Crowding and tourist spatial-temporal distribution

From the perspective of the entire tourism process, visitor crowding occurs in the round-trip process between macro destinations and between attractions within mesoscale destinations, as well as the local crowding of spatial paths and nodes within attractions (Zheng et al., 2021). It is necessary to distinguish between these different environments, as space is considered one of the three main constraints on visitors’ perception of crowding (the other two are controlled by social and personal factors) (Shelby & Heberlein, 1984). However, until now, it has remained difficult for researchers to measure and manage visitor local crowding in different spatial settings within WHS, and related works were mainly fuzzy calculations of macro-regional carrying capacity (Enseñat-Soberanis & Blanco-Gregory, 2022). Carrying capacity is only an objective or ideal criterion to judge crowding (Lindberg et al., 1997), which does not reflect the dynamic characteristics of visitors within attractions on the spatial-temporal scale.
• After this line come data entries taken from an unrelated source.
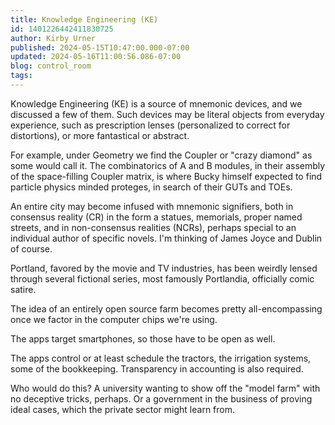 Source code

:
 ```yaml
---
title: Knowledge Engineering (KE)
id: 1401226442411830725
author: Kirby Urner
published: 2024-05-15T10:47:00.000-07:00
updated: 2024-05-16T11:00:56.086-07:00
blog: control_room
tags: 
---
```


[](https://www.flickr.com/photos/kirbyurner/53723825035/in/dateposted/)

Knowledge Engineering (KE) is a source of mnemonic devices, and we discussed a few of them. Such devices may be literal objects from everyday experience, such as prescription lenses (personalized to correct for distortions), or more fantastical or abstract. 

For example, under Geometry we find the Coupler or "crazy diamond" as some would call it. The combinatorics of A and B modules, in their assembly of the space-filling Coupler matrix, is where Bucky himself expected to find particle physics minded proteges, in search of their GUTs and TOEs.

An entire city may become infused with mnemonic signifiers, both in consensus reality (CR) in the form a statues, memorials, proper named streets, and in non-consensus realities (NCRs), perhaps special to an individual author of specific novels. I'm thinking of James Joyce and Dublin of course.

Portland, favored by the movie and TV industries, has been weirdly lensed through several fictional series, most famously Portlandia, officially comic satire.

The idea of an entirely open source farm becomes pretty all-encompassing once we factor in the computer chips we're using. 

The apps target smartphones, so those have to be open as well. 

The apps control or at least schedule the tractors, the irrigation systems, some of the bookkeeping. Transparency in accounting is also required. 

Who would do this? A university wanting to show off the "model farm" with no deceptive tricks, perhaps. Or a government in the business of proving ideal cases, which the private sector might learn from.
Crowding is essentially a phenomenon of the excessive gathering of visitors at a specific spatial-temporal scale, thus tourist spatial-temporal distribution can directly reflect local spatial crowding of visitors at stationary points under a time constraint (Li et al., 2020; Song et al., 2020). To date, empirical works have focused on exploring local crowding through the spatial distribution of visitors within scenic areas, and most studies of open areas have been conducted at a relatively coarse level of spatial resolution (Needham et al., 2004; Tarrant, 1999). For example, Tratalos et al. (2013) used aerial videography data to estimate the spatial distribution of visitors on a recreational beach and found a strong negative correlation between visitors’ spatial crowding and their distance to the beach entrance. Pettebone et al. (2013) monitored the spatial distribution of crowds by local cable lines in Yosemite National Park to assess the local crowding of visitors at the Half Dome attraction. These efforts helped introduce visitor distribution into crowding research applications, particularly at the intra-attraction scale. But few researchers have considered the temporal distribution of visitors and combined both temporal and spatial dimensions to analyze visitor crowding (Liu et al., 2022). The temporal variability of the spatial crowding effect has not been widely addressed (Needham et al., 2004). Using tourist spatial-temporal distribution at a microscopic scale can explore the spatial-temporal patterns, causes, and management of local crowding within WHS (Huang et al., 2020).

Tourist spatial-temporal distribution within attractions

Tourist spatial-temporal distribution research is often conducted at three scales: inter-destination, intra-destination, and intra-attraction (Zheng et al., 2021). Tourist spatial-temporal distribution studies of inter-destinations and intra-destinations focus on regions or cities (Hallo et al., 2012). In contrast, intra-attraction tourist behavioral studies mainly focus on smaller places, with clearly defined boundaries. Zhang et al. (2017) proposed the optimization strategy of spatial design to improve carrying capacity by studying the influence of the spatial structure of theme parks on tourist temporal-spatial distribution. Huang et al. (2020) found that visitors are mainly concentrated in popular locations in attractions, and high-density areas have a variety of facilities (exhibitions, amusement facilities, shops, etc.), leading to local overload. Liu et al. (2022) revealed three tourist spatial-temporal patterns in the Huangshan Scenic spot through geographical tagging photos and GPS track data. These studies found that attractive stationary points affect the spatial layout of visitors, resulting in local crowding. Understanding the spatial-temporal distribution of visitors at stationary points on the micro-scale is helpful to manage intra-attraction visitors (Edwards & Griffin, 2013) and alleviate crowding (Shi et al., 2017).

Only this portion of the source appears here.